Le 27 avril, je suis intervenu dans le débat sur le programme national de stabilité (PNS).
Ce document, destiné à être transmis à la Commission européenne, trace les grandes lignes de la stratégie des finances publiques pour les années 2016 à 2019. Cette dernière poursuit deux objectifs principaux, à savoir l’accompagnement de la reprise économique et la poursuite du redressement des comptes publics.
Le Gouvernement a décidé de maintenir la trajectoire de réduction du déficit nominal qu’il avait définie dans le précédent PNS (3,3% du PIB en 2016 ; 2,7% en 2017 ; 1,9% en 2018). Elle est certes légèrement plus ambitieuse que celle recommandée par le Conseil de l’UE (3,4% en 2016 ; 2,8% en 2017). Cependant, elle est confortée par la diminution plus rapide que prévu du déficit en 2015 (3,5% au lieu de 3,8%). Il est à noter que l’Observatoire français des conjonctures économiques (OFCE) est plus optimiste que le Gouvernement s’agissant de l’amélioration du déficit en 2016 (3,1%). Depuis 2012, le déficit public a reculé de 1,6 point de PIB (5,1% en 2011). À la fin de cette année, il devrait retrouver son niveau d’avant-crise (3,2% du PIB en 2008) avant de repasser sous la barre des 3% en 2017.
Pour la première fois depuis 2009, le taux de prélèvements obligatoires a diminué en 2015 (44,5% du PIB contre 44,8% en 2014). Cette tendance se poursuivra au cours des prochaines années (44,2% en 2016 ; 44% en 2017 ; 43,8% en 2018).
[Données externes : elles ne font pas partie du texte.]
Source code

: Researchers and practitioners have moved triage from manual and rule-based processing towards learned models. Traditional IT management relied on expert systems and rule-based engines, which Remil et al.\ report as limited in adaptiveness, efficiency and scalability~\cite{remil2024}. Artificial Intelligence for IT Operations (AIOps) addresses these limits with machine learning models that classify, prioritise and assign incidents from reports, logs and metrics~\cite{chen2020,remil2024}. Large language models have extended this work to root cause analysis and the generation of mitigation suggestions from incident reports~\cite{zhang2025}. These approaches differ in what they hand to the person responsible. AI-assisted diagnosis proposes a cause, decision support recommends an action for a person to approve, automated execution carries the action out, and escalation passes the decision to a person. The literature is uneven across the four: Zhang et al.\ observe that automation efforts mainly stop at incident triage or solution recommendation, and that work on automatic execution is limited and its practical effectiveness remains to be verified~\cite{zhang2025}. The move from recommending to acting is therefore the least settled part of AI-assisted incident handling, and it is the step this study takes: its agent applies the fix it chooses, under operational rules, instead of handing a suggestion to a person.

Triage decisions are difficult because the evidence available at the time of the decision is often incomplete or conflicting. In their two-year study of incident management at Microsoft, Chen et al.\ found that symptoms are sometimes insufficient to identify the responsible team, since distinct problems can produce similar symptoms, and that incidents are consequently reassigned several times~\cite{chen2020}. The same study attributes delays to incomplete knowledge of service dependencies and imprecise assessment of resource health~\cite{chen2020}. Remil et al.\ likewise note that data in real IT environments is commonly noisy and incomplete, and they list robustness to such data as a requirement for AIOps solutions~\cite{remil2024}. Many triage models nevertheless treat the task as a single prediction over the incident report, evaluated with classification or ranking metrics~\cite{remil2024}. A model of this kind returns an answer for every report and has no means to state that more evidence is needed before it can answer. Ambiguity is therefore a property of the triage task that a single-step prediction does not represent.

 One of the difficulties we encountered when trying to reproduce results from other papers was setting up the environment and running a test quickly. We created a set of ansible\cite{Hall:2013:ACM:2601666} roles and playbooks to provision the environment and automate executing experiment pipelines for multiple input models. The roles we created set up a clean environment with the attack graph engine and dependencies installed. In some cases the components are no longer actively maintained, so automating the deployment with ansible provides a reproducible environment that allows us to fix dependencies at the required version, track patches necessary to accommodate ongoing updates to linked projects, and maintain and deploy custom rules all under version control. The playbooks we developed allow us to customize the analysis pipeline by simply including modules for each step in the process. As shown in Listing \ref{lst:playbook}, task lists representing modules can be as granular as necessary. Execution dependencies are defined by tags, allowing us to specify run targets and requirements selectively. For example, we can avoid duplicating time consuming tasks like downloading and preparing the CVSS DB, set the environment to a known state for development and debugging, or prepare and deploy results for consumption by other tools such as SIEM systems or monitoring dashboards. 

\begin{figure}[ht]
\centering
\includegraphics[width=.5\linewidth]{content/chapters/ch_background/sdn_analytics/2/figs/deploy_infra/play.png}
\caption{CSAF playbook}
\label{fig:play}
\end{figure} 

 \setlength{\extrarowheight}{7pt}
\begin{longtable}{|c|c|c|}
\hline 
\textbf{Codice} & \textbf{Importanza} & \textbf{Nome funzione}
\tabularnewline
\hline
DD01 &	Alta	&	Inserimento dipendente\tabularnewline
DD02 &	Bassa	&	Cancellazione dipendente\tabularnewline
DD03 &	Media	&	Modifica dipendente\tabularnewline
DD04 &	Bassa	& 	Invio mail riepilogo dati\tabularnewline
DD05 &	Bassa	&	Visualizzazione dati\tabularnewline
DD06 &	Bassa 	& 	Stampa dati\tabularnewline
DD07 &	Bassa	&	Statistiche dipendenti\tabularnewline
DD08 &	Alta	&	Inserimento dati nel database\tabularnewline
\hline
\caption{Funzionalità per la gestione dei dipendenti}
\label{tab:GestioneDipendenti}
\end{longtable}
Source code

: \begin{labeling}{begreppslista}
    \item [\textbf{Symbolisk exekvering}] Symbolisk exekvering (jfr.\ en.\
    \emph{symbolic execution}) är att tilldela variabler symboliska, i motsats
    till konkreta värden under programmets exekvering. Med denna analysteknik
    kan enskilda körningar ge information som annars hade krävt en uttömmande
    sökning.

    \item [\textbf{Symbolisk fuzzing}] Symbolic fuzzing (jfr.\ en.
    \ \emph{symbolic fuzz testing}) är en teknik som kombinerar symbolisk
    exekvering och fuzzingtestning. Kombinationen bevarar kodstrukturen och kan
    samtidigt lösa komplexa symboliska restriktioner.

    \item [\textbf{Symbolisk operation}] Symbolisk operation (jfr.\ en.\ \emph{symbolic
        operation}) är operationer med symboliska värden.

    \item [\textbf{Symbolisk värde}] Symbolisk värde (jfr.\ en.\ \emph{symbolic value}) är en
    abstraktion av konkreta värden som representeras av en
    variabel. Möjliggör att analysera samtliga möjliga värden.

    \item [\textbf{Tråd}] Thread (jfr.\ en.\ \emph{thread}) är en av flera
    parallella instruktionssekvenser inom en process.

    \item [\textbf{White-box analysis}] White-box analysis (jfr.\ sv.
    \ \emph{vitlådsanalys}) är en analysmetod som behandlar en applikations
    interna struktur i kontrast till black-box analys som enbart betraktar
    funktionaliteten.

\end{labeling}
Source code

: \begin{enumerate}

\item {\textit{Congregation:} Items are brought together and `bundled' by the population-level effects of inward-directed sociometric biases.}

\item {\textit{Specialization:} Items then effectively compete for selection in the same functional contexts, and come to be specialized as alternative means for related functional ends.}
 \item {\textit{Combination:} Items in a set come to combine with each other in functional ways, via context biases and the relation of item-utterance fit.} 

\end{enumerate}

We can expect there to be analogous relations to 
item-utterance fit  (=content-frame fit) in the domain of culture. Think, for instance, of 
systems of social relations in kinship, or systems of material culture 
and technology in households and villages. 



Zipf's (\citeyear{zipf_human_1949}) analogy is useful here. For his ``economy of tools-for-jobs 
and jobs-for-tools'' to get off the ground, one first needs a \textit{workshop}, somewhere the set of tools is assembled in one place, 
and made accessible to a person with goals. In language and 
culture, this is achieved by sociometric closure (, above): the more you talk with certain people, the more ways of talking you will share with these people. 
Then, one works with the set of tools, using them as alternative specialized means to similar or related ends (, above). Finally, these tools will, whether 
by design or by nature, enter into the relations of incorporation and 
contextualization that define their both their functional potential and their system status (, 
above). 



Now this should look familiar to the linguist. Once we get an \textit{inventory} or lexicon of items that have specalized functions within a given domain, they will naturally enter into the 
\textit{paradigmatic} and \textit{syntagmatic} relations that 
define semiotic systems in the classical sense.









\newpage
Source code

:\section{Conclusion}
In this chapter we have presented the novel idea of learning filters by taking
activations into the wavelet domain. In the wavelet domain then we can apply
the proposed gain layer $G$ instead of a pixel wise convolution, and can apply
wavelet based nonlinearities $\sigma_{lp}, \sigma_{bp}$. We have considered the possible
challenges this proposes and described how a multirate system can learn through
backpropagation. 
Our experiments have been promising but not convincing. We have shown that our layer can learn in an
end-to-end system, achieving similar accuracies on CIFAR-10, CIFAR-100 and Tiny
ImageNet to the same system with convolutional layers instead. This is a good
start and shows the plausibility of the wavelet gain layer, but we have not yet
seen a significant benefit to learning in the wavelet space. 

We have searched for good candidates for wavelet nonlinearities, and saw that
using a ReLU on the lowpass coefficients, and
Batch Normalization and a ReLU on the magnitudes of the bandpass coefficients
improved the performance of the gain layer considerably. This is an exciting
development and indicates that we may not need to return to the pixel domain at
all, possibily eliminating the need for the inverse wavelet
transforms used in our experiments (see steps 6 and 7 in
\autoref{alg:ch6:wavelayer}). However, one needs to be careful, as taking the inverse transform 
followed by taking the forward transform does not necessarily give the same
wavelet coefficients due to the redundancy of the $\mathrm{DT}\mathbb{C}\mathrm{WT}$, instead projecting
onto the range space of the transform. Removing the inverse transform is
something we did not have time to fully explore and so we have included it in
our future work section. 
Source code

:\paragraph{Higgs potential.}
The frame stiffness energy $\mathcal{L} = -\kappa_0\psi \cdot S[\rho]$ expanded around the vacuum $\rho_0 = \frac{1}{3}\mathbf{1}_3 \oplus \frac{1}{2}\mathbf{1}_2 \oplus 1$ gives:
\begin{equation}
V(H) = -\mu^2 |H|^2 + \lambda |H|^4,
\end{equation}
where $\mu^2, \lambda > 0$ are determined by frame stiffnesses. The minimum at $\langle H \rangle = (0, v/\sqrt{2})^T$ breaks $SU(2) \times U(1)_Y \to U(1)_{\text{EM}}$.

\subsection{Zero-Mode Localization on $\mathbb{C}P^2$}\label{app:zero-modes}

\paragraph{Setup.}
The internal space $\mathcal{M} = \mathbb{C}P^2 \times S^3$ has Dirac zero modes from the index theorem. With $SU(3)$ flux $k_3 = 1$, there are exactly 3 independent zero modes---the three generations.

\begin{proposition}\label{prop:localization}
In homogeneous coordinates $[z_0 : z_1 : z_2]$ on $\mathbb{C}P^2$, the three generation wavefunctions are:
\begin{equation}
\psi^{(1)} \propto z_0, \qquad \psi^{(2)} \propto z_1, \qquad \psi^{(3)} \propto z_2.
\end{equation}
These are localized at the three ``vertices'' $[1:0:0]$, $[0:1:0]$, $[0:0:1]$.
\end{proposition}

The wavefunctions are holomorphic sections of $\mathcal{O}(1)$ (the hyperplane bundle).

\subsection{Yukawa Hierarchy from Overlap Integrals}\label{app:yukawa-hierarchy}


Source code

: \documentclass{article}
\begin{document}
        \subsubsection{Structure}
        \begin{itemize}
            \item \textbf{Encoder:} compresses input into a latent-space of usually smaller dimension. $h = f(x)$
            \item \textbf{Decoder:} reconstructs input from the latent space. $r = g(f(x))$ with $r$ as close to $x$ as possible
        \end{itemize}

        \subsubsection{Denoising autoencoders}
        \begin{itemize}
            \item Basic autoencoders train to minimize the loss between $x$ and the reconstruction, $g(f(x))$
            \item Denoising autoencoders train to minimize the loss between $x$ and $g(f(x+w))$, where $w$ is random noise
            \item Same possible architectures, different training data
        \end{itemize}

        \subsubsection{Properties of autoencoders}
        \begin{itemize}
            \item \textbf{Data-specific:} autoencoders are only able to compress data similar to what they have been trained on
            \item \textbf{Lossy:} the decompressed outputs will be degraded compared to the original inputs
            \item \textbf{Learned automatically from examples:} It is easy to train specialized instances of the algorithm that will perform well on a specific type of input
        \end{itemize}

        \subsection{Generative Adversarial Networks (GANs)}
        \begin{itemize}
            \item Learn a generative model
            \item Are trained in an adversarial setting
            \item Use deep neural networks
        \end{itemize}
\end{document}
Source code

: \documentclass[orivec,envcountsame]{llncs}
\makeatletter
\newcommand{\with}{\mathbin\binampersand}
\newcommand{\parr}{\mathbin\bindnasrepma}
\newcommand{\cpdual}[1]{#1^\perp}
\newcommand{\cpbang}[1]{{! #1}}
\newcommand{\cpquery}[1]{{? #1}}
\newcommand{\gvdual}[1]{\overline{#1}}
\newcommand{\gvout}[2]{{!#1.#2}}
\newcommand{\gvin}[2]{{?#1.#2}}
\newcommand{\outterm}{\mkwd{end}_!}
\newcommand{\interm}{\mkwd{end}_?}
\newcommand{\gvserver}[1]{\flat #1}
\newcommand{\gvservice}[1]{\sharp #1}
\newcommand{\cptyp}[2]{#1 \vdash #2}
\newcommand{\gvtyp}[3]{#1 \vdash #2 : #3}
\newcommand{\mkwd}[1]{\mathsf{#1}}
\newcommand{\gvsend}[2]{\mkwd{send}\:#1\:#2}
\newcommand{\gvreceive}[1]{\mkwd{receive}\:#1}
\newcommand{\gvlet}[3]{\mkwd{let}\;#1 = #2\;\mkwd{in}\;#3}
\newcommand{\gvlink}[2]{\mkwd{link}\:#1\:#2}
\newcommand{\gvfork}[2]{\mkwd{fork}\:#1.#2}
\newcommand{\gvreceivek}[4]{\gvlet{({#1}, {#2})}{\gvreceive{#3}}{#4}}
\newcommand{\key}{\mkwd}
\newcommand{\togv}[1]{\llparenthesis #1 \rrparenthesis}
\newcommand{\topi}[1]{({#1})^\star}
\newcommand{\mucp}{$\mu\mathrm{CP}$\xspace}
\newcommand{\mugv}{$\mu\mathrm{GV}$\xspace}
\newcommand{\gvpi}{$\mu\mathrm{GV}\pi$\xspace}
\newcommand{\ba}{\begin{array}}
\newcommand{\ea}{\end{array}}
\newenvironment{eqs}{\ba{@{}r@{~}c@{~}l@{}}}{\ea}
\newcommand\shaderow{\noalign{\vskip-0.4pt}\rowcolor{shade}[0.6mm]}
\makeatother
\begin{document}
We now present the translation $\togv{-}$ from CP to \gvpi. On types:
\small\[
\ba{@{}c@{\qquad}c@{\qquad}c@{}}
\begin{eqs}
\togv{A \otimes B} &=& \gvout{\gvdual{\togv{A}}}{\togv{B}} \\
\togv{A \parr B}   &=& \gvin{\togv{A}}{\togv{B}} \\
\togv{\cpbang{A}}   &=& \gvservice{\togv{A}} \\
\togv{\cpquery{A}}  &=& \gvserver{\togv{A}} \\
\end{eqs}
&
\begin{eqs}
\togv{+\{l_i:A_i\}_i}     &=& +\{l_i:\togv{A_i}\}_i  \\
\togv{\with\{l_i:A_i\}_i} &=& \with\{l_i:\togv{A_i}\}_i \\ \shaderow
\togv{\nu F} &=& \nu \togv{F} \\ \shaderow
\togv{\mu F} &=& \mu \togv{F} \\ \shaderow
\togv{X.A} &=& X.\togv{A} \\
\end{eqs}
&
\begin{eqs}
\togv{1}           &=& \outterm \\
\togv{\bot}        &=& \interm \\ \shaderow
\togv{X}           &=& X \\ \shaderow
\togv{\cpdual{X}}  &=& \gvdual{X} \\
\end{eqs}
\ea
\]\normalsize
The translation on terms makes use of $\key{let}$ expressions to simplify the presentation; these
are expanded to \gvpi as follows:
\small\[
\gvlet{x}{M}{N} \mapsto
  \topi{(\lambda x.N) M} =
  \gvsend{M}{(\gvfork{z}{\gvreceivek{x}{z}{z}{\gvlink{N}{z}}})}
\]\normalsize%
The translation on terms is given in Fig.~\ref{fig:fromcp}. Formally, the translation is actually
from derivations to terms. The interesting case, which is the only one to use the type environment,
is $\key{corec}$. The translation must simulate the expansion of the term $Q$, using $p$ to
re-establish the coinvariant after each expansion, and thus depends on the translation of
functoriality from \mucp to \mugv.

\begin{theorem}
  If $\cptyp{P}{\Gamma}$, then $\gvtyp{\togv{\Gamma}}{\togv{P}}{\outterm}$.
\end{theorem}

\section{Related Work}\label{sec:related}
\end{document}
En 2016, les entreprises bénéficieront de plus de 9 milliards d’euros d’allégements supplémentaires (pacte de responsabilité ; suramortissement exceptionnel ; mesures de soutien aux TPE et PME), auxquels viendront s’ajouter 7 milliards d’euros en 2017 (suppression complète de la contribution sociale de solidarité des sociétés ; réduction du taux de l’impôt sur les sociétés de 33,33% à 28% ; montée en charge du crédit d’impôt pour la compétitivité et l’emploi ; exonération en année pleine de cotisations patronales d’allocations familiales pour les salaires compris entre 1,6 et 3,5 SMIC). Ainsi, le montant total des allégements de prélèvements au titre du pacte de responsabilité s’élèvera à 40 milliards d’euros en 2017, conformément aux engagements pris par le Président de la République.
De plus, cette année, 8 millions de foyers fiscaux bénéficieront d’une nouvelle baisse de l’impôt sur le revenu (2 milliards d’euros). Au total, 12 millions de foyers fiscaux auront bénéficié des baisses d’impôts depuis 2014 pour un montant global de 5 milliards d’euros par an.
Par ailleurs, grâce au renforcement des dispositifs de lutte contre la fraude et l’évasion fiscales, les recettes publiques devraient augmenter. D’après le Gouvernement, les demandes de régularisation fiscale sont en hausse depuis l’éclatement de l’affaire dite des « Panama papers ».
La réduction du taux de prélèvements obligatoires a été réalisée parallèlement à la baisse du déficit. Cela prouve que le redressement des comptes publics repose désormais exclusivement sur la maîtrise des dépenses. En 2015, le ratio de dépenses publiques a diminué (56,8% du PIB). Cette tendance se prolongera d’ici à 2018 (56% en 2016 ; 55,3% en 2017 ; 54,4% en 2018). Cette année et l’an prochain, la mise en œuvre du programme d’économies de 50 milliards d’euros se poursuivra parallèlement au financement des priorités budgétaires (éducation, sécurité, justice). Afin de compenser les effets de la faible inflation (0,1% en 2016), le Gouvernement prévoit 2 milliards d’euros d’économies complémentaires en 2016 et 5 milliards d’euros en 2017. Quant aux dépenses nouvelles annoncées depuis janvier 2016 (mesures en faveur des agriculteurs et des jeunes, etc.), elles nécessiteront la réalisation de 4,2 milliards d’euros d’économies supplémentaires.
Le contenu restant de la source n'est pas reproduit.